● **Data provided**
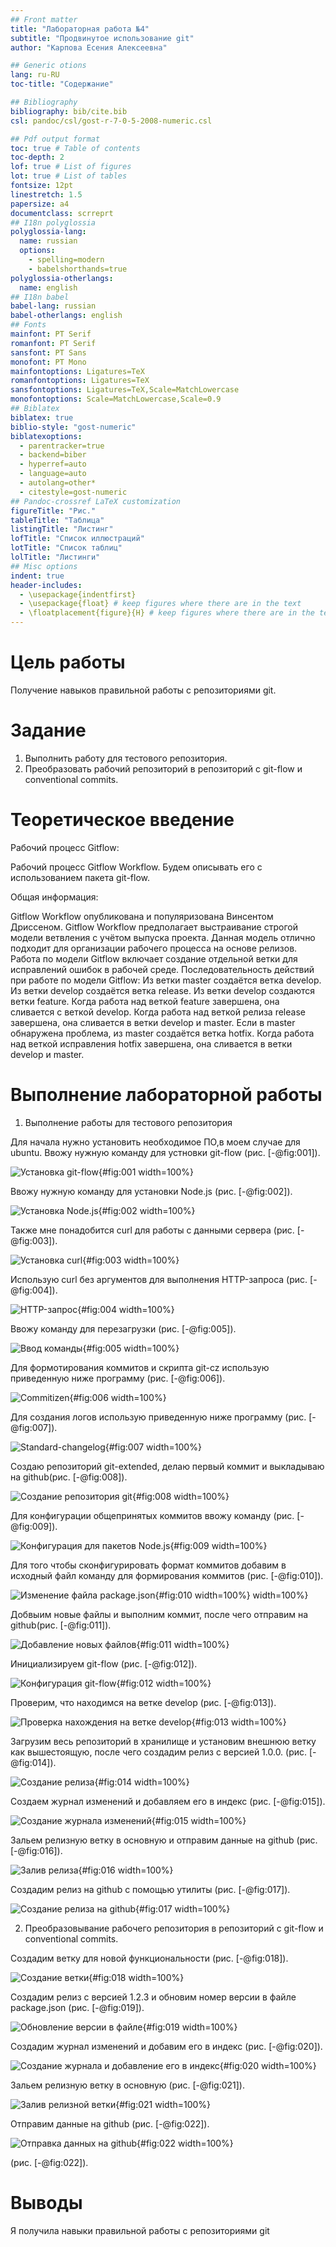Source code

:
 ```yaml
---
## Front matter
title: "Лабораторная работа №4"
subtitle: "Продвинутое использование git"
author: "Карпова Есения Алексеевна"

## Generic otions
lang: ru-RU
toc-title: "Содержание"

## Bibliography
bibliography: bib/cite.bib
csl: pandoc/csl/gost-r-7-0-5-2008-numeric.csl

## Pdf output format
toc: true # Table of contents
toc-depth: 2
lof: true # List of figures
lot: true # List of tables
fontsize: 12pt
linestretch: 1.5
papersize: a4
documentclass: scrreprt
## I18n polyglossia
polyglossia-lang:
  name: russian
  options:
	- spelling=modern
	- babelshorthands=true
polyglossia-otherlangs:
  name: english
## I18n babel
babel-lang: russian
babel-otherlangs: english
## Fonts
mainfont: PT Serif
romanfont: PT Serif
sansfont: PT Sans
monofont: PT Mono
mainfontoptions: Ligatures=TeX
romanfontoptions: Ligatures=TeX
sansfontoptions: Ligatures=TeX,Scale=MatchLowercase
monofontoptions: Scale=MatchLowercase,Scale=0.9
## Biblatex
biblatex: true
biblio-style: "gost-numeric"
biblatexoptions:
  - parentracker=true
  - backend=biber
  - hyperref=auto
  - language=auto
  - autolang=other*
  - citestyle=gost-numeric
## Pandoc-crossref LaTeX customization
figureTitle: "Рис."
tableTitle: "Таблица"
listingTitle: "Листинг"
lofTitle: "Список иллюстраций"
lotTitle: "Список таблиц"
lolTitle: "Листинги"
## Misc options
indent: true
header-includes:
  - \usepackage{indentfirst}
  - \usepackage{float} # keep figures where there are in the text
  - \floatplacement{figure}{H} # keep figures where there are in the text
---
```


# Цель работы

Получение навыков правильной работы с репозиториями git.

# Задание

1. Выполнить работу для тестового репозитория.
2. Преобразовать рабочий репозиторий в репозиторий с git-flow и conventional commits.

# Теоретическое введение

Рабочий процесс Gitflow:

Рабочий процесс Gitflow Workflow. Будем описывать его с использованием пакета git-flow.

Общая информация:

Gitflow Workflow опубликована и популяризована Винсентом Дриссеном.
Gitflow Workflow предполагает выстраивание строгой модели ветвления с учётом выпуска проекта.
Данная модель отлично подходит для организации рабочего процесса на основе релизов.
Работа по модели Gitflow включает создание отдельной ветки для исправлений ошибок в рабочей среде.
Последовательность действий при работе по модели Gitflow:
Из ветки master создаётся ветка develop.
Из ветки develop создаётся ветка release.
Из ветки develop создаются ветки feature.
Когда работа над веткой feature завершена, она сливается с веткой develop.
Когда работа над веткой релиза release завершена, она сливается в ветки develop и master.
Если в master обнаружена проблема, из master создаётся ветка hotfix.
Когда работа над веткой исправления hotfix завершена, она сливается в ветки develop и master.


# Выполнение лабораторной работы

1. Выполнение работы для тестового репозитория

Для начала нужно установить необходимое ПО,в моем случае для ubuntu. Ввожу нужную команду для устновки git-flow (рис. [-@fig:001]).

![Установка git-flow](image/1.png){#fig:001 width=100%}

Ввожу нужную команду для установки Node.js (рис. [-@fig:002]).

![Установка Node.js](image/2.png){#fig:002 width=100%}

Также мне понадобится curl для работы с данными сервера (рис. [-@fig:003]).

![Установка curl](image/3.png){#fig:003 width=100%}

Использую curl без аргументов для выполнения HTTP-запроса (рис. [-@fig:004]).

![HTTP-запрос](image/4.png){#fig:004 width=100%}

Ввожу команду для перезагрузки (рис. [-@fig:005]).

![Ввод команды](image/5.png){#fig:005 width=100%}

Для формотирования коммитов и скрипта git-cz использую приведенную ниже программу (рис. [-@fig:006]).

![Commitizen](image/6.png){#fig:006 width=100%}

Для создания логов использую приведенную ниже программу (рис. [-@fig:007]).

![Standard-changelog](image/7.png){#fig:007 width=100%}

Создаю репозиторий git-extended, делаю первый коммит и выкладываю на github(рис. [-@fig:008]).

![Создание репозитория git](image/8.png){#fig:008 width=100%}

Для конфигурации общепринятых коммитов ввожу команду (рис. [-@fig:009]).

![Конфигурация для пакетов Node.js](image/9.png){#fig:009 width=100%}

Для того чтобы сконфигурировать формат коммитов добавим в исходный файл команду для формирования коммитов (рис. [-@fig:010]).

![Изменение файла package.json](image/10.png){#fig:010 width=100%} width=100%}

Добвыим новые файлы и выполним коммит, после чего отправим на github(рис. [-@fig:011]).

![Добавление новых файлов](image/11.png){#fig:011 width=100%}

Инициализируем git-flow (рис. [-@fig:012]).

![Конфигурация git-flow](image/12.png){#fig:012 width=100%}

Проверим, что находимся на ветке develop (рис. [-@fig:013]).

![Проверка нахождения на ветке develop](image/13.png){#fig:013 width=100%}

Загрузим весь репозиторий в хранилище и установим внешнюю ветку как вышестоящую, после чего создадим релиз с версией 1.0.0. (рис. [-@fig:014]).

![Создание релиза](image/14.png){#fig:014 width=100%}

Создаем журнал изменений и добавляем его в индекс (рис. [-@fig:015]).

![Создание журнала изменений](image/15.png){#fig:015 width=100%}

Зальем релизную ветку в основную и отправим данные на github (рис. [-@fig:016]).

![Залив релиза](image/16.png){#fig:016 width=100%}

Создадим релиз на github с помощью утилиты (рис. [-@fig:017]).

![Создание релиза на github](image/17.png){#fig:017 width=100%}

2. Преобразовывание рабочего репозитория в репозиторий с git-flow и conventional commits.

Создадим ветку для новой функциональности (рис. [-@fig:018]).

![Создание ветки](image/18.png){#fig:018 width=100%}

Создадим релиз с версией 1.2.3 и обновим номер версии в файле package.json (рис. [-@fig:019]).

![Обновление версии в файле](image/19.png){#fig:019 width=100%}

Создадим журнал изменений и добавим его в индекс (рис. [-@fig:020]).

![Создание журнала и добавление его в индекс](image/20.png){#fig:020 width=100%}

Зальем релизную ветку в основную (рис. [-@fig:021]).

![Залив релизной ветки](image/21.png){#fig:021 width=100%}

Отправим данные на github (рис. [-@fig:022]).

![Отправка данных на github](image/22.png){#fig:022 width=100%}

(рис. [-@fig:022]).

# Выводы

Я получила навыки правильной работы с репозиториями git

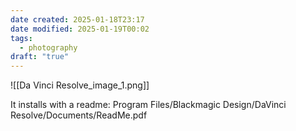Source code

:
 ```yaml
---
date created: 2025-01-18T23:17
date modified: 2025-01-19T00:02
tags:
  - photography
draft: "true"
---
```


![[Da Vinci Resolve_image_1.png]]

It installs with a readme: Program Files/Blackmagic Design/DaVinci Resolve/Documents/ReadMe.pdf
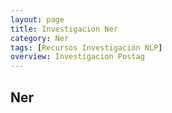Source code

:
 ```yaml
---
layout: page
title: Investigacion Ner
category: Ner
tags: [Recursos Investigación NLP]
overview: Investigacion Postag
---
```


## Ner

● **What to work on**
Type out each line of the records above exactly, skipping any pictures.

● **Expected answer**
Source code

:
 ```yaml
---
## Front matter
title: "Лабораторная работа №4"
subtitle: "Продвинутое использование git"
author: "Карпова Есения Алексеевна"

## Generic otions
lang: ru-RU
toc-title: "Содержание"

## Bibliography
bibliography: bib/cite.bib
csl: pandoc/csl/gost-r-7-0-5-2008-numeric.csl

## Pdf output format
toc: true # Table of contents
toc-depth: 2
lof: true # List of figures
lot: true # List of tables
fontsize: 12pt
linestretch: 1.5
papersize: a4
documentclass: scrreprt
## I18n polyglossia
polyglossia-lang:
  name: russian
  options:
	- spelling=modern
	- babelshorthands=true
polyglossia-otherlangs:
  name: english
## I18n babel
babel-lang: russian
babel-otherlangs: english
## Fonts
mainfont: PT Serif
romanfont: PT Serif
sansfont: PT Sans
monofont: PT Mono
mainfontoptions: Ligatures=TeX
romanfontoptions: Ligatures=TeX
sansfontoptions: Ligatures=TeX,Scale=MatchLowercase
monofontoptions: Scale=MatchLowercase,Scale=0.9
## Biblatex
biblatex: true
biblio-style: "gost-numeric"
biblatexoptions:
  - parentracker=true
  - backend=biber
  - hyperref=auto
  - language=auto
  - autolang=other*
  - citestyle=gost-numeric
## Pandoc-crossref LaTeX customization
figureTitle: "Рис."
tableTitle: "Таблица"
listingTitle: "Листинг"
lofTitle: "Список иллюстраций"
lotTitle: "Список таблиц"
lolTitle: "Листинги"
## Misc options
indent: true
header-includes:
  - \usepackage{indentfirst}
  - \usepackage{float} # keep figures where there are in the text
  - \floatplacement{figure}{H} # keep figures where there are in the text
---
```


# Цель работы

Получение навыков правильной работы с репозиториями git.

# Задание

1. Выполнить работу для тестового репозитория.
2. Преобразовать рабочий репозиторий в репозиторий с git-flow и conventional commits.

# Теоретическое введение

Рабочий процесс Gitflow:

Рабочий процесс Gitflow Workflow. Будем описывать его с использованием пакета git-flow.

Общая информация:

Gitflow Workflow опубликована и популяризована Винсентом Дриссеном.
Gitflow Workflow предполагает выстраивание строгой модели ветвления с учётом выпуска проекта.
Данная модель отлично подходит для организации рабочего процесса на основе релизов.
Работа по модели Gitflow включает создание отдельной ветки для исправлений ошибок в рабочей среде.
Последовательность действий при работе по модели Gitflow:
Из ветки master создаётся ветка develop.
Из ветки develop создаётся ветка release.
Из ветки develop создаются ветки feature.
Когда работа над веткой feature завершена, она сливается с веткой develop.
Когда работа над веткой релиза release завершена, она сливается в ветки develop и master.
Если в master обнаружена проблема, из master создаётся ветка hotfix.
Когда работа над веткой исправления hotfix завершена, она сливается в ветки develop и master.


# Выполнение лабораторной работы

1. Выполнение работы для тестового репозитория

Для начала нужно установить необходимое ПО,в моем случае для ubuntu. Ввожу нужную команду для устновки git-flow (рис. [-@fig:001]).

![Установка git-flow](image/1.png){#fig:001 width=100%}

Ввожу нужную команду для установки Node.js (рис. [-@fig:002]).

![Установка Node.js](image/2.png){#fig:002 width=100%}

Также мне понадобится curl для работы с данными сервера (рис. [-@fig:003]).

![Установка curl](image/3.png){#fig:003 width=100%}

Использую curl без аргументов для выполнения HTTP-запроса (рис. [-@fig:004]).

![HTTP-запрос](image/4.png){#fig:004 width=100%}

Ввожу команду для перезагрузки (рис. [-@fig:005]).

![Ввод команды](image/5.png){#fig:005 width=100%}

Для формотирования коммитов и скрипта git-cz использую приведенную ниже программу (рис. [-@fig:006]).

![Commitizen](image/6.png){#fig:006 width=100%}

Для создания логов использую приведенную ниже программу (рис. [-@fig:007]).

![Standard-changelog](image/7.png){#fig:007 width=100%}

Создаю репозиторий git-extended, делаю первый коммит и выкладываю на github(рис. [-@fig:008]).

![Создание репозитория git](image/8.png){#fig:008 width=100%}

Для конфигурации общепринятых коммитов ввожу команду (рис. [-@fig:009]).

![Конфигурация для пакетов Node.js](image/9.png){#fig:009 width=100%}

Для того чтобы сконфигурировать формат коммитов добавим в исходный файл команду для формирования коммитов (рис. [-@fig:010]).

![Изменение файла package.json](image/10.png){#fig:010 width=100%} width=100%}

Добвыим новые файлы и выполним коммит, после чего отправим на github(рис. [-@fig:011]).

![Добавление новых файлов](image/11.png){#fig:011 width=100%}

Инициализируем git-flow (рис. [-@fig:012]).

![Конфигурация git-flow](image/12.png){#fig:012 width=100%}

Проверим, что находимся на ветке develop (рис. [-@fig:013]).

![Проверка нахождения на ветке develop](image/13.png){#fig:013 width=100%}

Загрузим весь репозиторий в хранилище и установим внешнюю ветку как вышестоящую, после чего создадим релиз с версией 1.0.0. (рис. [-@fig:014]).

![Создание релиза](image/14.png){#fig:014 width=100%}

Создаем журнал изменений и добавляем его в индекс (рис. [-@fig:015]).

![Создание журнала изменений](image/15.png){#fig:015 width=100%}

Зальем релизную ветку в основную и отправим данные на github (рис. [-@fig:016]).

![Залив релиза](image/16.png){#fig:016 width=100%}

Создадим релиз на github с помощью утилиты (рис. [-@fig:017]).

![Создание релиза на github](image/17.png){#fig:017 width=100%}

2. Преобразовывание рабочего репозитория в репозиторий с git-flow и conventional commits.

Создадим ветку для новой функциональности (рис. [-@fig:018]).

![Создание ветки](image/18.png){#fig:018 width=100%}

Создадим релиз с версией 1.2.3 и обновим номер версии в файле package.json (рис. [-@fig:019]).

![Обновление версии в файле](image/19.png){#fig:019 width=100%}

Создадим журнал изменений и добавим его в индекс (рис. [-@fig:020]).

![Создание журнала и добавление его в индекс](image/20.png){#fig:020 width=100%}

Зальем релизную ветку в основную (рис. [-@fig:021]).

![Залив релизной ветки](image/21.png){#fig:021 width=100%}

Отправим данные на github (рис. [-@fig:022]).

![Отправка данных на github](image/22.png){#fig:022 width=100%}

(рис. [-@fig:022]).

# Выводы

Я получила навыки правильной работы с репозиториями git

Source code

:
 ```yaml
---
date created: 2025-01-18T23:17
date modified: 2025-01-19T00:02
tags:
  - photography
draft: "true"
---
```


![[Da Vinci Resolve_image_1.png]]

It installs with a readme: Program Files/Blackmagic Design/DaVinci Resolve/Documents/ReadMe.pdf
Source code

:
 ```yaml
---
layout: page
title: Investigacion Ner
category: Ner
tags: [Recursos Investigación NLP]
overview: Investigacion Postag
---
```


## Ner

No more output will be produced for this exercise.